Development of Unhealthy Relationships and Food
Unhealthy patterns with food can develop from a variety of reasons and triggers. Read below to see if any of the following have impacted you:
- Difficulty Regulating Your Emotions: One of the biggest things that can cause people to develop an unhealthy relationship with food is not being taught as children how to regulate emotions in healthy ways. For example, one may learn to eat a pint of ice cream after having a hard day or due to anxiety about an academic examination. It is important for parents to model appropriate ways to cope with tough emotions that do not involve food, such as journaling.
- Focusing Too Much on “Willpower”: The media constantly gives unrealistic expectations about the human body, and adults often enforce these expectations by being overly controlling with food. Common messages are that in order to be “attractive, happy, successful, worthwhile, etc., then you have to be thin.” Unfortunately this is not accurate information. While we do have some control over our weight, body shapes and sizes are largely driven by genetics.
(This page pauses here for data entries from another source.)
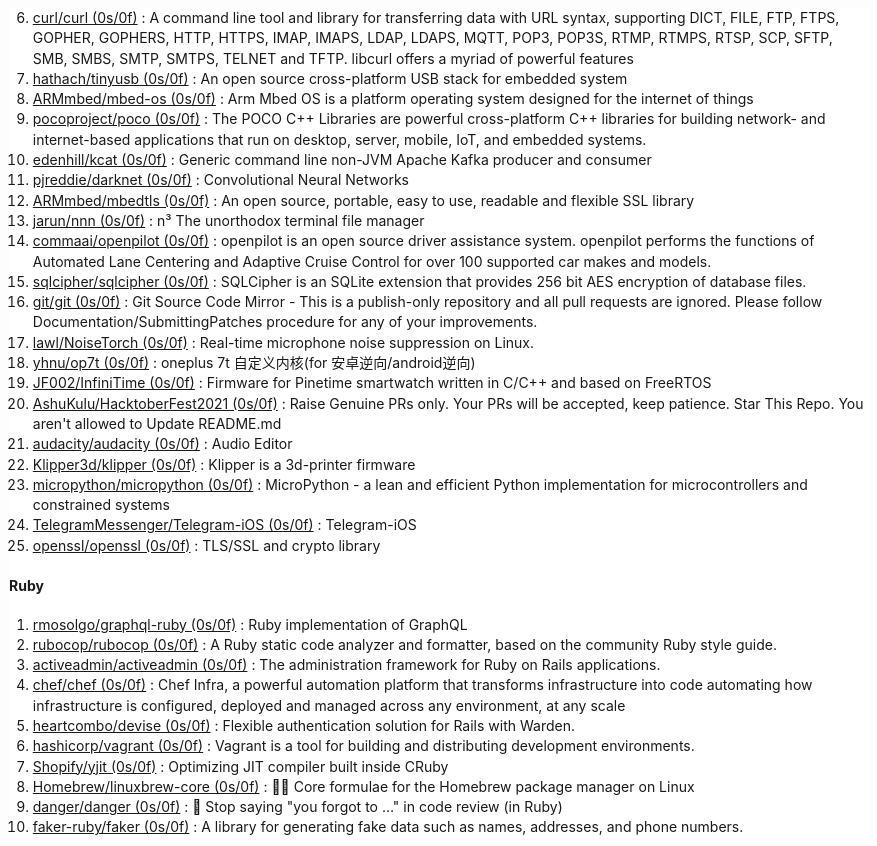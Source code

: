 6. [curl/curl (0s/0f)](https://github.com/curl/curl) : A command line tool and library for transferring data with URL syntax, supporting DICT, FILE, FTP, FTPS, GOPHER, GOPHERS, HTTP, HTTPS, IMAP, IMAPS, LDAP, LDAPS, MQTT, POP3, POP3S, RTMP, RTMPS, RTSP, SCP, SFTP, SMB, SMBS, SMTP, SMTPS, TELNET and TFTP. libcurl offers a myriad of powerful features
7. [hathach/tinyusb (0s/0f)](https://github.com/hathach/tinyusb) : An open source cross-platform USB stack for embedded system
8. [ARMmbed/mbed-os (0s/0f)](https://github.com/ARMmbed/mbed-os) : Arm Mbed OS is a platform operating system designed for the internet of things
9. [pocoproject/poco (0s/0f)](https://github.com/pocoproject/poco) : The POCO C++ Libraries are powerful cross-platform C++ libraries for building network- and internet-based applications that run on desktop, server, mobile, IoT, and embedded systems.
10. [edenhill/kcat (0s/0f)](https://github.com/edenhill/kcat) : Generic command line non-JVM Apache Kafka producer and consumer
11. [pjreddie/darknet (0s/0f)](https://github.com/pjreddie/darknet) : Convolutional Neural Networks
12. [ARMmbed/mbedtls (0s/0f)](https://github.com/ARMmbed/mbedtls) : An open source, portable, easy to use, readable and flexible SSL library
13. [jarun/nnn (0s/0f)](https://github.com/jarun/nnn) : n³ The unorthodox terminal file manager
14. [commaai/openpilot (0s/0f)](https://github.com/commaai/openpilot) : openpilot is an open source driver assistance system. openpilot performs the functions of Automated Lane Centering and Adaptive Cruise Control for over 100 supported car makes and models.
15. [sqlcipher/sqlcipher (0s/0f)](https://github.com/sqlcipher/sqlcipher) : SQLCipher is an SQLite extension that provides 256 bit AES encryption of database files.
16. [git/git (0s/0f)](https://github.com/git/git) : Git Source Code Mirror - This is a publish-only repository and all pull requests are ignored. Please follow Documentation/SubmittingPatches procedure for any of your improvements.
17. [lawl/NoiseTorch (0s/0f)](https://github.com/lawl/NoiseTorch) : Real-time microphone noise suppression on Linux.
18. [yhnu/op7t (0s/0f)](https://github.com/yhnu/op7t) : oneplus 7t 自定义内核(for 安卓逆向/android逆向)
19. [JF002/InfiniTime (0s/0f)](https://github.com/JF002/InfiniTime) : Firmware for Pinetime smartwatch written in C/C++ and based on FreeRTOS
20. [AshuKulu/HacktoberFest2021 (0s/0f)](https://github.com/AshuKulu/HacktoberFest2021) : Raise Genuine PRs only. Your PRs will be accepted, keep patience. Star This Repo. You aren't allowed to Update README.md
21. [audacity/audacity (0s/0f)](https://github.com/audacity/audacity) : Audio Editor
22. [Klipper3d/klipper (0s/0f)](https://github.com/Klipper3d/klipper) : Klipper is a 3d-printer firmware
23. [micropython/micropython (0s/0f)](https://github.com/micropython/micropython) : MicroPython - a lean and efficient Python implementation for microcontrollers and constrained systems
24. [TelegramMessenger/Telegram-iOS (0s/0f)](https://github.com/TelegramMessenger/Telegram-iOS) : Telegram-iOS
25. [openssl/openssl (0s/0f)](https://github.com/openssl/openssl) : TLS/SSL and crypto library

#### Ruby
1. [rmosolgo/graphql-ruby (0s/0f)](https://github.com/rmosolgo/graphql-ruby) : Ruby implementation of GraphQL
2. [rubocop/rubocop (0s/0f)](https://github.com/rubocop/rubocop) : A Ruby static code analyzer and formatter, based on the community Ruby style guide.
3. [activeadmin/activeadmin (0s/0f)](https://github.com/activeadmin/activeadmin) : The administration framework for Ruby on Rails applications.
4. [chef/chef (0s/0f)](https://github.com/chef/chef) : Chef Infra, a powerful automation platform that transforms infrastructure into code automating how infrastructure is configured, deployed and managed across any environment, at any scale
5. [heartcombo/devise (0s/0f)](https://github.com/heartcombo/devise) : Flexible authentication solution for Rails with Warden.
6. [hashicorp/vagrant (0s/0f)](https://github.com/hashicorp/vagrant) : Vagrant is a tool for building and distributing development environments.
7. [Shopify/yjit (0s/0f)](https://github.com/Shopify/yjit) : Optimizing JIT compiler built inside CRuby
8. [Homebrew/linuxbrew-core (0s/0f)](https://github.com/Homebrew/linuxbrew-core) : 🍻🐧 Core formulae for the Homebrew package manager on Linux
9. [danger/danger (0s/0f)](https://github.com/danger/danger) : 🚫 Stop saying "you forgot to …" in code review (in Ruby)
10. [faker-ruby/faker (0s/0f)](https://github.com/faker-ruby/faker) : A library for generating fake data such as names, addresses, and phone numbers.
- Banning or Severely Restricting Foods: It may sound like a good idea to cut soda or other “sugar” and “fat-filled foods” from our diets, yet doing so is often detrimental. As soon as you feel deprived of something, that’s the thing you’re going to crave and eat too much of when you have access. These types of behaviors can result in a pattern of binging or being overly conscious about what you are eating. Instead, focus on creating a healthy balance of food in your pantry. It is truly about moderation.
- Teaching Good Foods Vs. Bad Foods: Similar to banning or restricting foods, teaching children that there are certain foods that are “bad” is harmful and unhealthy. Having labels and judgments often leads to anxiety and unnecessary fear.
- Forcing Yourself to Eat at a Certain Time or a Certain Amount: Parents will sometimes force their children to eat at a certain time or finish all the food on their plates. It is healthy for children to make those kinds of decisions for themselves. While it is important to teach children about structure and balance surrounding food, it is equally important having other foods (apples and yogurt) available in case your child gets hungry later. This strategy teaches children how to make their own choices surrounding food, while also allowing them to learn the limits and bounds of choice.
- Not Eating Together as a Family: Whether in the car, at their desks, or on the go, Americans often eat alone. As a result, families are missing opportunities to connect and teach children about mindfulness around food. It is tremendously important for families to have at least two meals together per week. Connection is very important for the health of the family.
- Not Unplugging During Meals: Focus on the present moment and try to avoid getting distracted while eating. During meal times, everyone should have his or her phones turned off and away from the dinner table. This teaches presence, connection and also respect.
- Using Food as a Reward or Punishment: When a child accomplishes something, such as getting a good report card in school, it might be tempting to take them out for an ice cream cone. Unfortunately, developing a reward or punishment system around food can foster an emotional relationship with eating. Instead, place more value on spending time together, talking to your children, and letting them know with words and affection how much you care about them.
- Not Providing Any Guidance About Food: Being over-attentive to a child’s food and eating habits can lead to unhealthy eating habits down the line, and ignoring food consumption and meal time altogether can likewise create a set of problems. Remember, society and culture will influence and educate where parents do not teach or model at home. Similarly, not taking the time to teach children about food and eating can make them feel as though they are not important.